As far as gameplay goes, if you have played Lords of Shadow, you will feel right at home. Mirror of Fate is a 2D (with 3D backgrounds) action platformer with puzzles. There aren’t as many combos, special moves, monsters, or puzzles, but there are still a good number of them. Unlocking additional abilities is also done in a near-scripted manner too, as when you level up, a single new ability is unlocked. You do not choose what abilities to purchase. As far as the monsters, a few of them make a return from the original game, and the Bestiary is as cool as ever. Accessible from the main menu, the Bestiary is your encyclopedia of the monsters whose Bestiary Entry icon you have discovered (finding this is pretty easy and generally just requires a minor platforming feat). The monsters are all viewable in 3D, including the ability to rotate them, which I thought was neat. Other similarities include quick time events on bosses, finding travel logs of fallen Brotherhood of Light warriors, and puzzles that require some noggin scratching.

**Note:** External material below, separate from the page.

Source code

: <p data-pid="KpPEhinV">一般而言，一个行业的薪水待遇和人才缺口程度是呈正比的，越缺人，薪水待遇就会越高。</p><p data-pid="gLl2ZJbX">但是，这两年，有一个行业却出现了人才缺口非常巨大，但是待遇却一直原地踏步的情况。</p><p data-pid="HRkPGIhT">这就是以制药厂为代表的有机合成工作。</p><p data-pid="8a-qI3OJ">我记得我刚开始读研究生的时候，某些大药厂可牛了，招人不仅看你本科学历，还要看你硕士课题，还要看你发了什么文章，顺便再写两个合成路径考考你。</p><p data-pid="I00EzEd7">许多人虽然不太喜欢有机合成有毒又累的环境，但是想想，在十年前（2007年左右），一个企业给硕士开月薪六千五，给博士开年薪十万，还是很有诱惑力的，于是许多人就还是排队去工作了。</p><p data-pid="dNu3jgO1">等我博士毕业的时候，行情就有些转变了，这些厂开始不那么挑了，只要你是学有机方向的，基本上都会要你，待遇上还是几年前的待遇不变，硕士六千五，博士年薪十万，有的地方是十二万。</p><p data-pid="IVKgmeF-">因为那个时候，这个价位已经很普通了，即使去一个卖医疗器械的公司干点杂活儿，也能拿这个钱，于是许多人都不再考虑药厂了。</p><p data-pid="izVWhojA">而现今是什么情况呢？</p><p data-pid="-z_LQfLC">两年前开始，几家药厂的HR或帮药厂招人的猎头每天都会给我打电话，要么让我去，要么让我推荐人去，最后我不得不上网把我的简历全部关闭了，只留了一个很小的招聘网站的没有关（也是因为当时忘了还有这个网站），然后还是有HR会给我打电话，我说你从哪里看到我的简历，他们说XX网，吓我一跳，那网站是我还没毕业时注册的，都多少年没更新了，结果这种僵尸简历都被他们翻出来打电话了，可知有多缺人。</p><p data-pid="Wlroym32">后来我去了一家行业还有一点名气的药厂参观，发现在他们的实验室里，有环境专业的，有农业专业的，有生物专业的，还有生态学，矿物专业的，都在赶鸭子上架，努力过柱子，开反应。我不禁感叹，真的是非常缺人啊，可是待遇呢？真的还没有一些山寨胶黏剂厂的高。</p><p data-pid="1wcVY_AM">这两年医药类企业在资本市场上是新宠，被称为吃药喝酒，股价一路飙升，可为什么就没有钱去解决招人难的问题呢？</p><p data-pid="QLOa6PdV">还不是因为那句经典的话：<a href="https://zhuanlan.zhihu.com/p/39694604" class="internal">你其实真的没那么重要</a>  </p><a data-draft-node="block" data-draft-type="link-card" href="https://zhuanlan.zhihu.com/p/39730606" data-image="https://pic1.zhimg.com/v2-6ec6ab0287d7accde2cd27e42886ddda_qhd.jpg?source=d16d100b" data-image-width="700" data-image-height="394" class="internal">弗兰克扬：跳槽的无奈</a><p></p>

One pretty interesting difference in gameplay I noted with Mirror of Fate is that there are some underwater sequences requiring you to swim. I don’t remember any underwater gameplay in Lords of Shadow, but I may be mistaken. Regardless, it’s a nice plus to Mirror of Fate and gives areas like the Abandoned Mines more intrigue. Other minor notes: there are no more “You can’t carry any more x” messages that I saw too often in LoS, and you do not have to hold down a button to pull in the orbs (magic, XP) around you. This is probably more of a platform-specific difference due to the controls of the 3DS rather than a change to what we’ll see in LoS 2 this Fall, though. They did however also drop the ‘concentric white circles’ quick time event cue, which may be again a design decision since this is on 3DS, or it could be something that we’ll also no longer see in LoS 2. Oh, and one goofy design that I noted was the inclusion of these massive, pushable yet indestructible crates that help you traverse areas at times (such as the caverns at the start). I just found it really odd — and frankly lazy in terms of creative design — that the developers decided to drop in these massive, awkward crates every now and then that you have to grab a hold of and shove around. You use these to hop onto so that you can reach higher areas, but, what the heck is a mint condition, gigantic crate doing in the middle of some underground caves?
The presentation quality of Mirror of Fate is excellent. While the character’s mouths do not move in cutscenes, the voice acting is really good. The music chimes in nicely, and effects are also good. I was actually a bit relieved not to hear Gabriel’s grunts from LoS that were especially apparent during climbing scenes. The 3D effects are really great — the first several levels showcase these very well. I played probably eighty percent of the game in 3D, but some puzzles and during some tougher combat parts, I turned the 3D off. For the puzzles, it was a matter of having to stare at the same screen for a while that made me turn it off. For the tougher combat scenes, I turned 3D off because I found myself moving my 3DS just enough during the intense combat that I was distorting the 3D effect.